/---
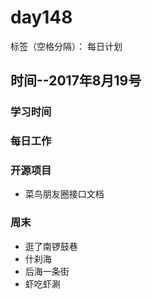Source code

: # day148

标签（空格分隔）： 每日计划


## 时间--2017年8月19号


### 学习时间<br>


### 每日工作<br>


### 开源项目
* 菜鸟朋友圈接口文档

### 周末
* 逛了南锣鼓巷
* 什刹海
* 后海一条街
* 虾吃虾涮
\---
/---
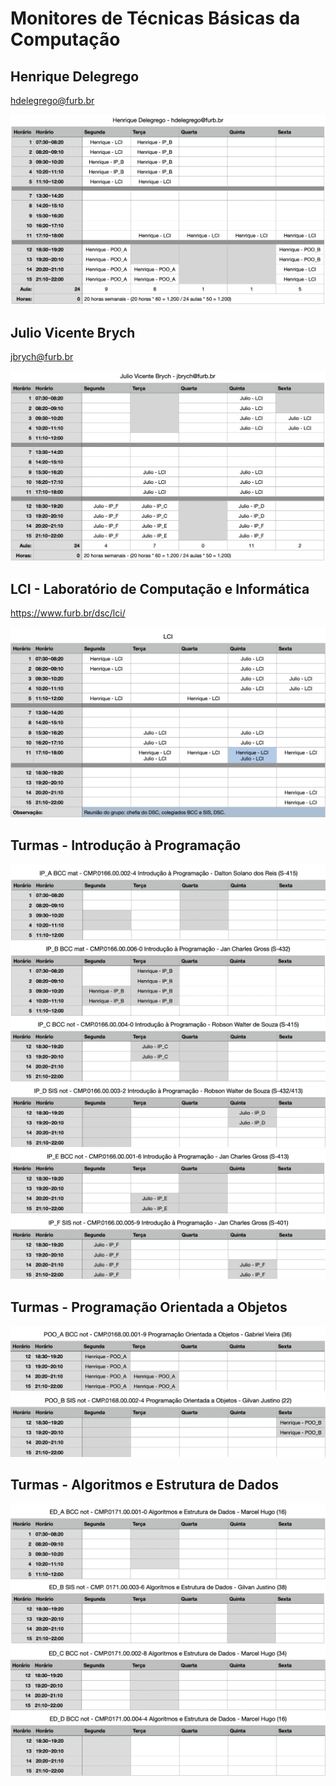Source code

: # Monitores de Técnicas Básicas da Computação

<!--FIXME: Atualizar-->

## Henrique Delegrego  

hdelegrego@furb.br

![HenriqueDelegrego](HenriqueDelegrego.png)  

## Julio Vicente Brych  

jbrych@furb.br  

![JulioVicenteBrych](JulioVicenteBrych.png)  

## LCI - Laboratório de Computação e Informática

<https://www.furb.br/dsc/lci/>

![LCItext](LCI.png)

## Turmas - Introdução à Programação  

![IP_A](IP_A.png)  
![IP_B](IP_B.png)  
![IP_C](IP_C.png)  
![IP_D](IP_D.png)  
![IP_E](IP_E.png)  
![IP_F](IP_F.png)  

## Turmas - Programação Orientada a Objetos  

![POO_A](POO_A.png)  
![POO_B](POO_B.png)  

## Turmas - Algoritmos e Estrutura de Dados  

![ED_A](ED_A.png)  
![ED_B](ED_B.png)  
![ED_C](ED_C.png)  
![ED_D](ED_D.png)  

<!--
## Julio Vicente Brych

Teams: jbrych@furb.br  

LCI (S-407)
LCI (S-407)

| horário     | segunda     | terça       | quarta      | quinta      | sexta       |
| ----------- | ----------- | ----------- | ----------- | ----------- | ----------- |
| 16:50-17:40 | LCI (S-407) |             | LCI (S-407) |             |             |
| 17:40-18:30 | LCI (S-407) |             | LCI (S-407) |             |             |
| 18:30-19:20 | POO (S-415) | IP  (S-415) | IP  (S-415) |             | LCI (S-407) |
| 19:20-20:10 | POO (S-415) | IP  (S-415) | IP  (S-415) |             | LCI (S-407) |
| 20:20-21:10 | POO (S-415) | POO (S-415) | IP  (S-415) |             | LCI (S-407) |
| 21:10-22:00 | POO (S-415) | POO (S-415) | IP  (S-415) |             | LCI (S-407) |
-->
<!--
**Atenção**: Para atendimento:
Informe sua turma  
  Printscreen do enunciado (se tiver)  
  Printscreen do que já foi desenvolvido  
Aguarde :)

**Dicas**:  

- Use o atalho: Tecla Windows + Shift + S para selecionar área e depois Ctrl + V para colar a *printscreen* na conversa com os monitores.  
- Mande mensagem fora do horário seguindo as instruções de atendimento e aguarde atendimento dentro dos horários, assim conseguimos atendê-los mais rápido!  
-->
\---
For the lines above, output exactly those from the line containing "## Turmas - Programação Orientada a Objetos" through the line containing "20:20-21:10 | POO", and skip the others.

## Turmas - Programação Orientada a Objetos  

![POO_A](POO_A.png)  
![POO_B](POO_B.png)  

## Turmas - Algoritmos e Estrutura de Dados  

![ED_A](ED_A.png)  
![ED_B](ED_B.png)  
![ED_C](ED_C.png)  
![ED_D](ED_D.png)  

<!--
## Julio Vicente Brych

Teams: jbrych@furb.br  

LCI (S-407)
LCI (S-407)

| horário     | segunda     | terça       | quarta      | quinta      | sexta       |
| ----------- | ----------- | ----------- | ----------- | ----------- | ----------- |
| 16:50-17:40 | LCI (S-407) |             | LCI (S-407) |             |             |
| 17:40-18:30 | LCI (S-407) |             | LCI (S-407) |             |             |
| 18:30-19:20 | POO (S-415) | IP  (S-415) | IP  (S-415) |             | LCI (S-407) |
| 19:20-20:10 | POO (S-415) | IP  (S-415) | IP  (S-415) |             | LCI (S-407) |
| 20:20-21:10 | POO (S-415) | POO (S-415) | IP  (S-415) |             | LCI (S-407) |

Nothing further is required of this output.